Grazie pesco

Al ritorno dalle vacanze abbiamo trovato il nostro pesco stracarico di frutti già maturi. Bellissimi, sani, perfetti. Una gioia per gli occhi. Impossibile, però, consumarli tutti freschi prima della marcescenza. Così ho fatto le pesche sciroppate.

Una parte di zucchero e due di acqua per lo sciroppo (1 kg. di zucchero per due litri d’acqua). Ho messo sul fuoco in una pentola e ho mescolato i due ingredienti finché lo zucchero si è sciolto e il composto è risultato trasparente.

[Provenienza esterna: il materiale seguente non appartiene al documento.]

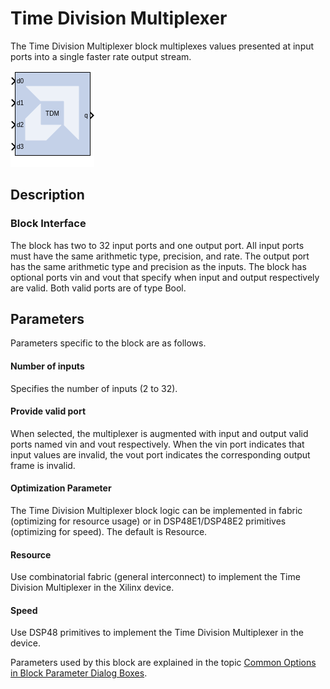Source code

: # Time Division Multiplexer

The Time Division Multiplexer block multiplexes values presented
at input ports into a single faster rate output stream.

![](./Images/block.png)

## Description
### Block Interface

The block has two to 32 input ports and one output port. All input ports
must have the same arithmetic type, precision, and rate. The output port
has the same arithmetic type and precision as the inputs. The block has
optional ports vin and vout that specify when input and output
respectively are valid. Both valid ports are of type Bool.

## Parameters
Parameters specific to the block are as follows.

#### Number of inputs  
Specifies the number of inputs (2 to 32).

#### Provide valid port  
When selected, the multiplexer is augmented with input and output valid
ports named vin and vout respectively. When the vin port indicates that
input values are invalid, the vout port indicates the corresponding
output frame is invalid.

#### Optimization Parameter  
The Time Division Multiplexer block logic can be implemented in fabric
(optimizing for resource usage) or in DSP48E1/DSP48E2 primitives
(optimizing for speed). The default is Resource.

#### Resource  
Use combinatorial fabric (general interconnect) to implement the Time
Division Multiplexer in the Xilinx device.

#### Speed  
Use DSP48 primitives to implement the Time Division Multiplexer in the device.

Parameters used by this block are explained in the topic [Common Options
in Block Parameter Dialog
Boxes](../../GEN/common-options/README.md).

Ho sbucciato le pesche (le mie sono a pasta bianca, molto mature), 4 chili circa, e le ho tagliate a spicchi, le ho posizionate a spirale con la parte concava verso il basso nei vasetti sterilizzati, mi sono aiutata con una forchetta.

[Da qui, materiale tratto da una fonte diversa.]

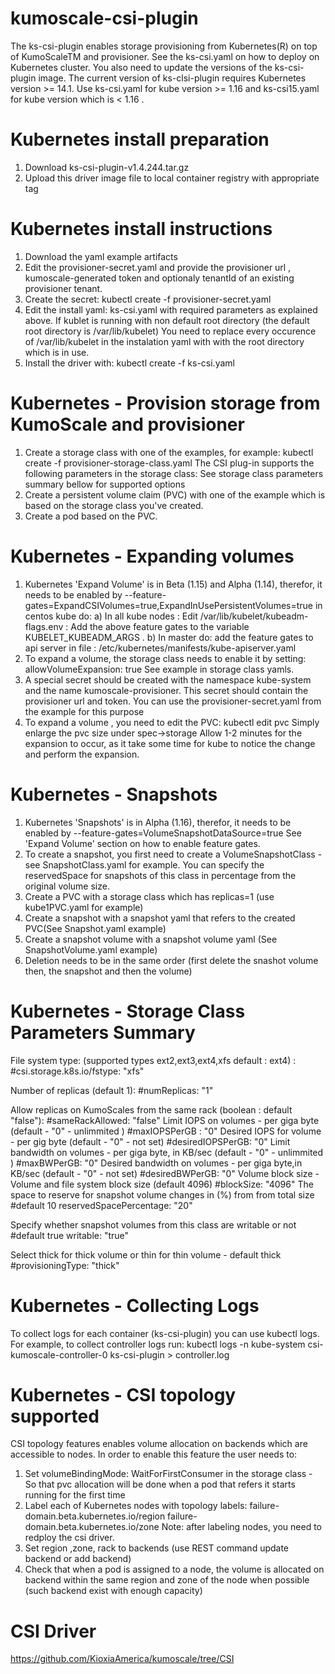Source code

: # kumoscale-csi-plugin

The ks-csi-plugin enables storage provisioning from Kubernetes(R) on top of KumoScaleTM and provisioner.
See the ks-csi.yaml on how to deploy on Kubernetes cluster.
You also need to update the versions of the ks-csi-plugin image.
The current version of ks-clsi-plugin requires Kubernetes version >= 14.1.
Use ks-csi.yaml for kube version >= 1.16 and ks-csi15.yaml for kube version which is < 1.16 .

# Kubernetes install preparation

1) Download ks-csi-plugin-v1.4.244.tar.gz
2) Upload this driver image file to local container registry with appropriate tag

# Kubernetes install instructions

1) Download the yaml example artifacts
2) Edit the provisioner-secret.yaml and provide the provisioner url , kumoscale-generated token and optionaly tenantId of an existing provisioner tenant.
3) Create the secret:
    kubectl create -f provisioner-secret.yaml
4) Edit the install yaml: ks-csi.yaml with required parameters as explained above.
  If kublet is running with non default root directory (the default root directory is /var/lib/kubelet)
  You need to replace every occurence of /var/lib/kubelet in the instalation yaml with with the root directory which is in use.
5) Install the driver with:
    kubectl create -f ks-csi.yaml

# Kubernetes - Provision storage from KumoScale and provisioner

1) Create a storage class with one of the examples, for example:
    kubectl create -f provisioner-storage-class.yaml
    The CSI plug-in supports the following parameters in the storage class:
    See storage class parameters summary bellow for supported options
2) Create a  persistent volume claim (PVC) with one of the example which is based on the storage class you've created.
3) Create a pod based on the PVC.

# Kubernetes - Expanding volumes

1) Kubernetes 'Expand Volume' is in Beta (1.15) and Alpha (1.14), therefor, it needs to be enabled by
  --feature-gates=ExpandCSIVolumes=true,ExpandInUsePersistentVolumes=true 
  in centos kube  do:
    a) In all kube nodes : Edit /var/lib/kubelet/kubeadm-flags.env :
    Add the above feature gates to the variable KUBELET_KUBEADM_ARGS .
    b) In master do:
    add the feature gates to api server in file : /etc/kubernetes/manifests/kube-apiserver.yaml
2) To expand a volume, the storage class needs to enable it by setting:
  allowVolumeExpansion: true 
  See example in storage class yamls.
3) A special secret should be created with the namespace kube-system and the name kumoscale-provisioner.
  This secret should contain the provisioner url and token.
  You can use the provisioner-secret.yaml from the example for this purpose
4) To expand a volume , you need to edit the PVC:
  kubectl edit pvc <pvc name>
  Simply enlarge the pvc size under spec->storage
  Allow 1-2 minutes for the expansion to occur, as it take some time for kube to notice the change and
  perform the expansion.

# Kubernetes - Snapshots

1) Kubernetes 'Snapshots' is in Alpha (1.16), therefor, it needs to be enabled by
  --feature-gates=VolumeSnapshotDataSource=true
  See 'Expand Volume' section on how to enable feature gates.
2) To create a snapshot, you first need to create a VolumeSnapshotClass - see SnapshotClass.yaml for example.
  You can specify the reservedSpace for snapshots of this class in percentage from the original volume size.
3) Create a PVC with a storage class which has replicas=1 (use kube1PVC.yaml for example)
4) Create a snapshot with a snapshot yaml that refers to the created PVC(See Snapshot.yaml example)
5) Create a snapshot volume with a snapshot volume yaml (See SnapshotVolume.yaml example)
6) Deletion needs to be in the same order (first delete the snashot volume then, the snapshot and then the volume)

# Kubernetes - Storage Class Parameters Summary

  File system type: (supported types ext2,ext3,ext4,xfs default : ext4) :
  #csi.storage.k8s.io/fstype: "xfs"
  
  Number of replicas (default 1):
  #numReplicas: "1"
  
  Allow replicas on KumoScales from the same rack (boolean : default "false"):
  #sameRackAllowed: "false"
  Limit IOPS on volumes - per giga byte (default - "0" - unlimmited )
  #maxIOPSPerGB : "0"
  Desired IOPS for volume - per gig byte (default - "0" - not set)
  #desiredIOPSPerGB: "0"
  Limit bandwidth on volumes - per giga byte, in KB/sec (default - "0" - unlimmited )
  #maxBWPerGB: "0"
  Desired bandwidth on volumes - per giga byte,in KB/sec (default - "0" - not set)
  #desiredBWPerGB: "0"
  Volume block size - Volume and file system block size (default 4096)
  #blockSize: "4096"
  The space to reserve for snapshot volume changes in (%) from from total size
  #default 10
  reservedSpacePercentage: "20"   
  
  Specify whether snapshot volumes from this class are writable or not
  #default true
  writable: "true"
  
  Select thick for thick volume or thin for thin volume - default thick
  #provisioningType: "thick"

# Kubernetes - Collecting Logs

  To collect logs for each container (ks-csi-plugin) you can use kubectl logs.
  For example, to collect controller logs run:
        kubectl logs -n kube-system csi-kumoscale-controller-0 ks-csi-plugin > controller.log

# Kubernetes - CSI topology supported

CSI topology features enables volume allocation on backends which are accessible to nodes.
In order to enable this feature the user needs to:
1) Set volumeBindingMode: WaitForFirstConsumer in the storage class -
So that pvc allocation will be done when a pod that refers it starts running for the first time
2) Label each of Kubernetes nodes with topology labels:
    failure-domain.beta.kubernetes.io/region
    failure-domain.beta.kubernetes.io/zone
  Note: after labeling nodes, you need to redploy the csi driver.
3) Set  region ,zone, rack to backends (use REST command update backend or add backend)
4) Check that when a pod is assigned to a node, the volume is allocated on backend within the same region and zone of the
node when possible (such backend exist with enough capacity)

# CSI Driver

https://github.com/KioxiaAmerica/kumoscale/tree/CSI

Ho versato lo sciroppo, che nel frattempo si è raffreddato, nei vasetti fino a riempirli. Ho battuto più volte il fondo dei vasetti sul tavolo per assestare le pesche e far fuoriuscire l’aria.

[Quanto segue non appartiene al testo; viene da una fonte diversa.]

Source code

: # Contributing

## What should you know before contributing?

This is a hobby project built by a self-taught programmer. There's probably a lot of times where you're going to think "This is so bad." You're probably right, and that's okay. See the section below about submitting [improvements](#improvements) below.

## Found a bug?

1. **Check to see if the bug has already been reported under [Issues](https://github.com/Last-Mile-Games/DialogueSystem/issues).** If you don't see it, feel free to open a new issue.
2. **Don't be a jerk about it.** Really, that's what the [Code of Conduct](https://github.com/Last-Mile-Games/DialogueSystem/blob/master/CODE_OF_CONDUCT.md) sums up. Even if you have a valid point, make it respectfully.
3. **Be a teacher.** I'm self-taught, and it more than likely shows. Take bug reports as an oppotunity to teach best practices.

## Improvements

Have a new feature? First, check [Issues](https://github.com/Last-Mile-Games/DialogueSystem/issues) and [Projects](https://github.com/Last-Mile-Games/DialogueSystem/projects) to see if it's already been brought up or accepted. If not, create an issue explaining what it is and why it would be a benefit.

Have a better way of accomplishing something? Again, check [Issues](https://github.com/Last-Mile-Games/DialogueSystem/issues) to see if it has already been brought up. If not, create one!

Ho chiuso i vasetti e li ho avvolti in uno straccio ad uno ad uno, li ho posizionati in una grande pentola piena d’acqua e ho fatto bollire per una quarantina di minuti. Ho lasciato raffreddare i vasetti dentro l’acqua.

Oggi che l’Estate è un ricordo, ci è venuta una voglia matta di pesche.

Ho aperto il primo vasetto delle mie pesche per assaggiarle e pensare ad un dessert… dunque, potrei fare… vabbè, il solito cheesecake… oppure… un semifreddo, tipo bavarese… allora… sentiamo…

… mmmmhhh … non ci credo…. Paolo, assaggia… aspetta… un’altra sola…. basta… ora non le mangiare tutte…

Barattolo finito in tre minuti con fette di pane!!!

Lo sciroppo che è avanzato nel vasetto, e che non è servito a inzuppare le fette di pane, lo abbiamo usato come succo di frutta (allungato con acqua).

Grazie pesco!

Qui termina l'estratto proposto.